Home COVID-19 Asia’s consumption recovery will slow into 2023, but not reverse

Asia’s consumption recovery will slow into 2023, but not reverse

Priyanka Kishore
Rising real incomes will keep Asia’s consumption growth stronger than other parts of the world
Economic and Forum Director at IMA Asia

A household spending rebound underpinned Asia’s resilient growth in the first half of 2022. Despite an Omicron wave at the start of the year, worsening stagflation shocks due to the war in Ukraine, and China’s lockdowns, private consumption growth has been robust.

This undoubtedly reflects pent-up appetites. With most of the region under strict social-distancing measures well into late 2021, COVID fatigue was clearly on the rise, and the consumer was raring to spend. But it also helps that, unlike in most Western economies, real incomes have not declined in Asia. With wage growth outpacing inflation, consumption has been boosted by re-openings and rebounding tourism. At the same time, governments have stepped up measures to shield consumers from the increase in consumer prices and normalising financial conditions.

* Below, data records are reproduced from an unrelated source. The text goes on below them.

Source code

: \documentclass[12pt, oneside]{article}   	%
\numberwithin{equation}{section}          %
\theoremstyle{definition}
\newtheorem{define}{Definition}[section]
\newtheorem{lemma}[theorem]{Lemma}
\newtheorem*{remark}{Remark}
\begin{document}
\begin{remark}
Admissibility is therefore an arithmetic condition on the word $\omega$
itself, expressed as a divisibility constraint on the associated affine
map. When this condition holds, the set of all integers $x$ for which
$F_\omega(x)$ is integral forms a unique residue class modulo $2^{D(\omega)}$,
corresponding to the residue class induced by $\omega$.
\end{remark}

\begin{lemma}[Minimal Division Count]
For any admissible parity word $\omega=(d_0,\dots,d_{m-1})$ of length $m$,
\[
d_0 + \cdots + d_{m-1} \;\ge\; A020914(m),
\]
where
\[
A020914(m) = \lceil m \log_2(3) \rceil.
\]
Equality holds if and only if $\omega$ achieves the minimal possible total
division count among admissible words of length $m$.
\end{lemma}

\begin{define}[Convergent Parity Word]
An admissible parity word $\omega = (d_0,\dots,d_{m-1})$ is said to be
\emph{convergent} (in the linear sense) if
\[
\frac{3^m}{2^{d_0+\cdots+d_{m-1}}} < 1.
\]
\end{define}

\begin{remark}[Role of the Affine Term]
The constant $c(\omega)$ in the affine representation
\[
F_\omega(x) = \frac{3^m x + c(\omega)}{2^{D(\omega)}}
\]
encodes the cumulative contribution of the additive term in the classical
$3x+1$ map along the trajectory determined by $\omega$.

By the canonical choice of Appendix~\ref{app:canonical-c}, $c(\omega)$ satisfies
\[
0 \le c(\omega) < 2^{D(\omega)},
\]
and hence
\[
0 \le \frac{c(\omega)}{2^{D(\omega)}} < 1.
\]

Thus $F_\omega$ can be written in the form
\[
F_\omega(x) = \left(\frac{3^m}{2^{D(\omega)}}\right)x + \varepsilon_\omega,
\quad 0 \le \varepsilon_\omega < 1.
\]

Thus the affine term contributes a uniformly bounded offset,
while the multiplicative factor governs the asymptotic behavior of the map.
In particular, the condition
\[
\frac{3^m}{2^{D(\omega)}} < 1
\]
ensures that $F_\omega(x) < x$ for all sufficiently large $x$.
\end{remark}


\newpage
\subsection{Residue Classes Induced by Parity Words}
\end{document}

Exhibit 1: Global downturn will put another dent in Asia’s consumption recovery but not derail it

Source: Oxford Economics/Haver Analytics

Bottom-up data signal a turn

At first glance, retail sales trends do not appear particularly discouraging. South Korea’s weakness likely reflects a rotation from goods to services, as consumption posted strong sequential growth in the second quarter. That said, retail sales in some countries, such as Thailand and Singapore, are recovering from very depressed levels and may be peaking. At the same time, consumer sentiment surveys present a more sobering picture (Exhibit 2). Confidence indices are generally trending lower, with Indonesia, India and the Philippines notable exceptions.

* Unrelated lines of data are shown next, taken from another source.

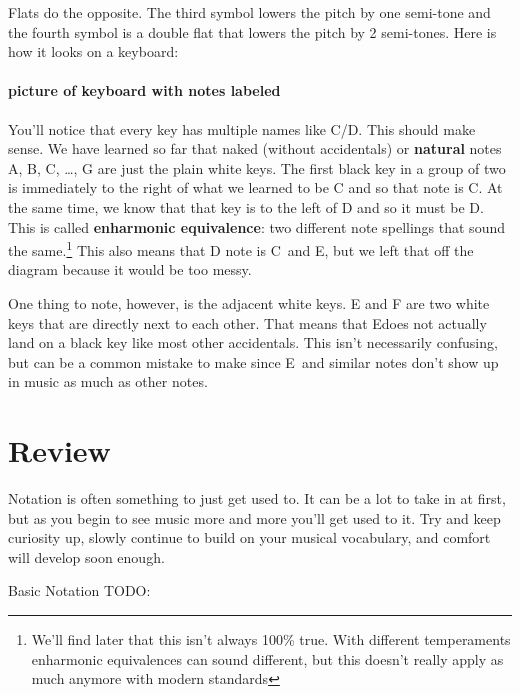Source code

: \documentclass[../OpenAppliedMusicTheory.tex]{subfiles}
\begin{document}
        Flats do the opposite. The third symbol lowers the pitch by one semi-tone and the fourth symbol is a double flat that lowers the pitch by 2 semi-tones. Here is how it looks on a keyboard:

        \paragraph{picture of keyboard with notes labeled}
        You'll notice that every key has multiple names like C\sh/D\fl. This should make sense. We have learned so far that naked (without accidentals) or \textbf{natural} notes A, B, C, \dots, G are just the plain white keys. The first black key in a group of two is immediately to the right of what we learned to be C and so that note is C\sh. At the same time, we know that that key is to the left of D and so it must be D\fl. This is called \textbf{enharmonic equivalence}: two different note spellings that sound the same.\footnote{We'll find later that this isn't always 100\% true. %
        With different temperaments enharmonic equivalences can sound different, but this doesn't really apply as much anymore with modern standards }
        This also means that D note is C\musDoubleSharp\ and E\musDoubleFlat, but we left that off the diagram because it would be too messy.

        One thing to note, however, is the adjacent white keys. E and F are two white keys that are directly next to each other. That means that E\sh does not actually land on a black key like most other accidentals. This isn't necessarily confusing, but can be a common mistake to make since E\sh\ and similar notes don't show up in music as much as other notes.

    \section{Review}

    Notation is often something to just get used to. It can be a lot to take in at first, but as you begin to see music more and more you'll get used to it. Try and keep curiosity up, slowly continue to build on your musical vocabulary, and comfort will develop soon enough.

    \begin{cheatSheet}{Basic Notation}
        TODO:
    \end{cheatSheet}
        
\end{document}
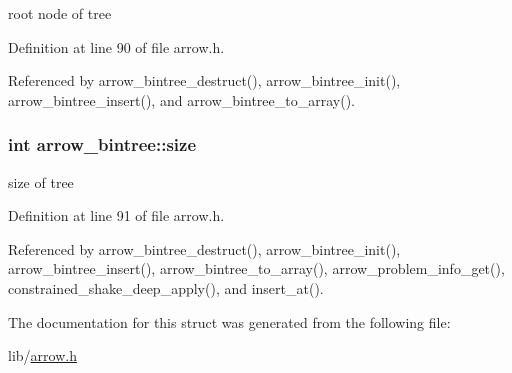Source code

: root node of tree 

Definition at line 90 of file arrow.h.

Referenced by arrow\_\-bintree\_\-destruct(), arrow\_\-bintree\_\-init(), arrow\_\-bintree\_\-insert(), and arrow\_\-bintree\_\-to\_\-array().\hypertarget{structarrow__bintree_7570628df0b5317cc8e240499ba12974}{
\subsubsection{\setlength{\rightskip}{0pt plus 5cm}int {\bf arrow\_\-bintree::size}}}
\label{structarrow__bintree_7570628df0b5317cc8e240499ba12974}


size of tree 

Definition at line 91 of file arrow.h.

Referenced by arrow\_\-bintree\_\-destruct(), arrow\_\-bintree\_\-init(), arrow\_\-bintree\_\-insert(), arrow\_\-bintree\_\-to\_\-array(), arrow\_\-problem\_\-info\_\-get(), constrained\_\-shake\_\-deep\_\-apply(), and insert\_\-at().

The documentation for this struct was generated from the following file:\begin{CompactItemize}
\item 
lib/\hyperlink{arrow_8h}{arrow.h}\end{CompactItemize}
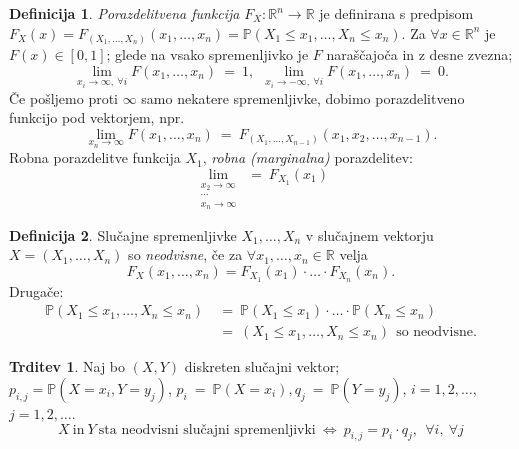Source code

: \documentclass[11pt]{article}
\theoremstyle{definition}
\newtheorem{definicija}{Definicija}[section]
\theoremstyle{definition}
\newtheorem{trditev}{Trditev}[section]
\theoremstyle{definition}
\begin{document}
\begin{definicija}

\textit{Porazdelitvena funkcija} $F_X: \mathbb{R}^n \rightarrow \mathbb{R}$ je definirana s predpisom $F_X(x) = F_{(X_1, \ldots, X_n)}(x_1, \ldots, x_n) = \mathbb{P}(X_1 \leq x_1, \ldots, X_n \leq x_n)$. Za $\forall x \in \mathbb{R}^n$ je $F(x) \in [0, 1]$; glede na vsako spremenljivko je $F$ naraščajoča in z desne zvezna;
$$\lim_{x_i \rightarrow \infty, ~\forall i} F(x_1, \ldots, x_n) ~=~ 1, ~~\lim_{x_i \rightarrow -\infty, ~\forall i} F(x_1, \ldots, x_n) ~=~ 0.$$
Če pošljemo proti $\infty$ samo nekatere spremenljivke, dobimo porazdelitveno funkcijo pod vektorjem, npr.
$$\lim_{x_n \rightarrow \infty} F(x_1, \ldots, x_n) ~=~ F_{(X_1, \ldots, X_{n-1})}(x_1, x_2, \ldots, x_{n-1}).$$
Robna porazdelitve funkcija $X_1$, \textit{robna (marginalna)} porazdelitev:
$$\lim_{\substack{x_2 \rightarrow \infty \\ \cdots \\ x_n \rightarrow \infty}} ~=~ F_{X_1}(x_1)$$

\end{definicija}
\vspace{0.5cm}

\begin{definicija}

Slučajne spremenljivke $X_1, \ldots, X_n$ v slučajnem vektorju $X = (X_1, \ldots, X_n)$ so \textit{neodvisne}, če za $\forall x_1, \ldots, x_n \in \mathbb{R}$ velja 
$$F_X(x_1, \ldots, x_n) = F_{X_1}(x_1) \cdot \ldots \cdot F_{X_n}(x_n).$$
Drugače:
\begin{align*}
\mathbb{P}(X_1 \leq x_1, \ldots, X_n \leq x_n) ~&=~ \mathbb{P}(X_1 \leq x_1) \cdot \ldots \cdot \mathbb{P}(X_n \leq x_n) \\ 
~&=~ (X_1 \leq x_1, \ldots, X_n \leq x_n) ~~\text{so neodvisne}.
\end{align*}

\end{definicija}
\vspace{0.5cm}

\begin{trditev}

Naj bo $(X, Y)$ diskreten slučajni vektor; \\$p_{i,j} = \mathbb{P}(X = x_i, Y = y_j)$, $p_i ~=~ \mathbb{P}(X = x_i), q_j ~=~ \mathbb{P}(Y = y_j)$, $i = 1, 2, \ldots$, $j = 1, 2, \ldots$.
$$X ~\text{in}~ Y ~\text{sta neodvisni slučajni spremenljivki}~ \Leftrightarrow ~p_{i,j} = p_i \cdot q_j, ~~\forall i, ~\forall j $$

\end{trditev}
\vspace{0.5cm}
\end{document}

Exhibit 2: Rising inflation has hit consumer sentiment

Source: Oxford Economics/Haver Analytics

This raises the question of whether a downturn in consumption is just around the corner. It isn’t unusual for real consumer spending to respond with a lag during periods of high inflation. Households may not have factored in price increases into their budgets, given the continuing debate over the persistence of what remains largely supply-side-driven inflation.

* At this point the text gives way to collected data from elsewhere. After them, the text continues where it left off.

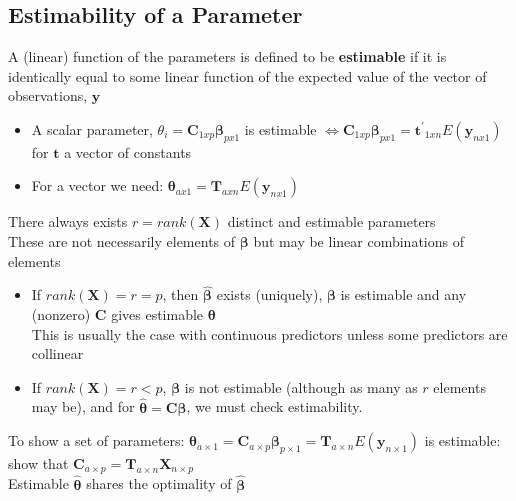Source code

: \documentclass[openany]{book}
\newcommand{\B}{\beta}
\newcommand{\hb}{\hat{\beta}}
\newcommand{\lra}{\Leftrightarrow}
\numberwithin{equation}{section}
\begin{document}
\begin{flushleft}
\section{Estimability of a Parameter}
A (linear) function of the parameters is
defined to be \textbf{estimable} if it is identically equal to some linear function of the expected value of the vector of observations, $\bm{y}$\\
\begin{itemize}
\item A scalar parameter,
$\theta_i=\bm{C}_{1xp}\bm{\B}_{px1}$ is estimable $\lra \bm{C}_{1xp}\bm{\B}_{px1}=\bm{t^{'}}_{1xn}E(\bm{y}_{nx1})$\\
for $\bm{t}$ a vector of constants
\item For a vector we need:
$\bm{\theta}_{ax1}=\bm{T}_{axn}E(\bm{y}_{nx1})$\\
\end{itemize}
There always exists $r=rank(\bm{X})$ distinct and estimable parameters\\
These are not necessarily elements of $\bm{\B}$ but may be linear combinations of elements
\begin{itemize}
\item If $rank(\bm{X})=r=p$, then $\bm{\hb}$ exists (uniquely), 
$\bm{\B}$ is estimable and any (nonzero) $\bm{C}$ gives estimable $\bm{\theta}$\\
This is usually the case with continuous predictors unless some predictors are collinear
\item  If $rank(\bm{X})=r<p$, $\bm{\B}$ is not estimable (although as many as $r$ elements may be), and for $\bm{\hat{\theta}}=\bm{C\B}$, we must check estimability.
\end{itemize}
To show a set of parameters:
$\bm{\theta}_{a\times 1}=\bm{C}_{a\times p}\bm{\B}_{p\times1}=\bm{T}_{a\times n}E(\bm{y}_{n\times 1})$ is estimable:\\
show that $\bm{C}_{a\times p}=\bm{T}_{a\times n}\bm{X}_{n \times p}$\\
Estimable $\bm{\hat{\theta}}$ shares the optimality of $\bm{\hb}$\\

\end{flushleft}
\end{document}

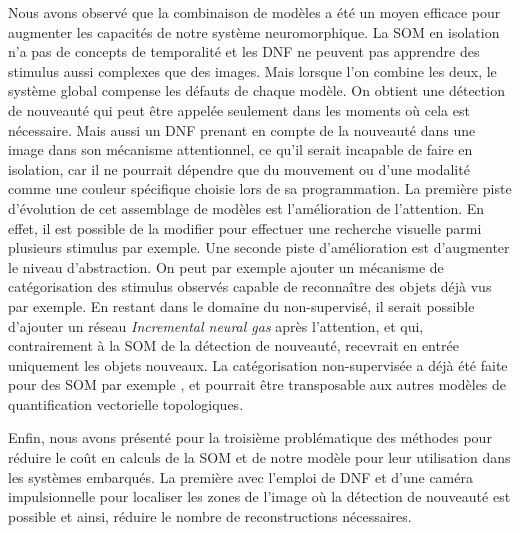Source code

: Nous avons observé que la combinaison de modèles a été un moyen efficace pour augmenter les capacités de notre système neuromorphique. La SOM en isolation n'a pas de concepts de temporalité et les DNF ne peuvent pas apprendre des stimulus aussi complexes que des images. Mais lorsque l'on combine les deux, le système global compense les défauts de chaque modèle. On obtient une détection de nouveauté qui peut être appelée seulement dans les moments où cela est nécessaire. Mais aussi un DNF prenant en compte de la nouveauté dans une image dans son mécanisme attentionnel, ce qu'il serait incapable de faire en isolation, car il ne pourrait dépendre que du mouvement ou d'une modalité comme une couleur spécifique choisie lors de sa programmation. La première piste d'évolution de cet assemblage de modèles est l'amélioration de l'attention. En effet, il est possible de la modifier pour effectuer une recherche visuelle parmi plusieurs stimulus \cite{fix2011dynamic} par exemple. Une seconde piste d'amélioration est d'augmenter le niveau d'abstraction. On peut par exemple ajouter un mécanisme de catégorisation des stimulus observés capable de reconnaître des objets déjà vus par exemple. En restant dans le domaine du non-supervisé, il serait possible d'ajouter un réseau \textit{Incremental neural gas} après l'attention, et qui, contrairement à la SOM de la détection de nouveauté, recevrait en entrée uniquement les objets nouveaux. La catégorisation non-supervisée a déjà été faite pour des SOM par exemple \cite{khacef2019self}, et pourrait être transposable aux autres modèles de quantification vectorielle topologiques.

Enfin, nous avons présenté pour la troisième problématique des méthodes pour réduire le coût en calculs de la SOM et de notre modèle pour leur utilisation dans les systèmes embarqués. La première avec l'emploi de DNF et d'une caméra impulsionnelle pour localiser les zones de l'image où la détection de nouveauté est possible et ainsi, réduire le nombre de reconstructions nécessaires.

A slowdown is in the offing

Downside pressures, in our view, have risen. While China’s re-opening will impart a positive impulse to exports in the third quarter and support earnings and consumption, we expect momentum to slow thereafter and remain muted in 2023 as the external backdrop weakens considerably. In line with this, we forecast Asia ex-China’s consumption growth to slow to 3.2% in 2023 from 4.6% in 2022.

Looking at intra-regional dynamics, we think that Northeast Asia economies will underperform India and Southeast Asia (Exhibit 3). While South Korea’s consumption growth has been resilient in the face of the region’s most aggressive monetary tightening so far, we do not think this can sustain.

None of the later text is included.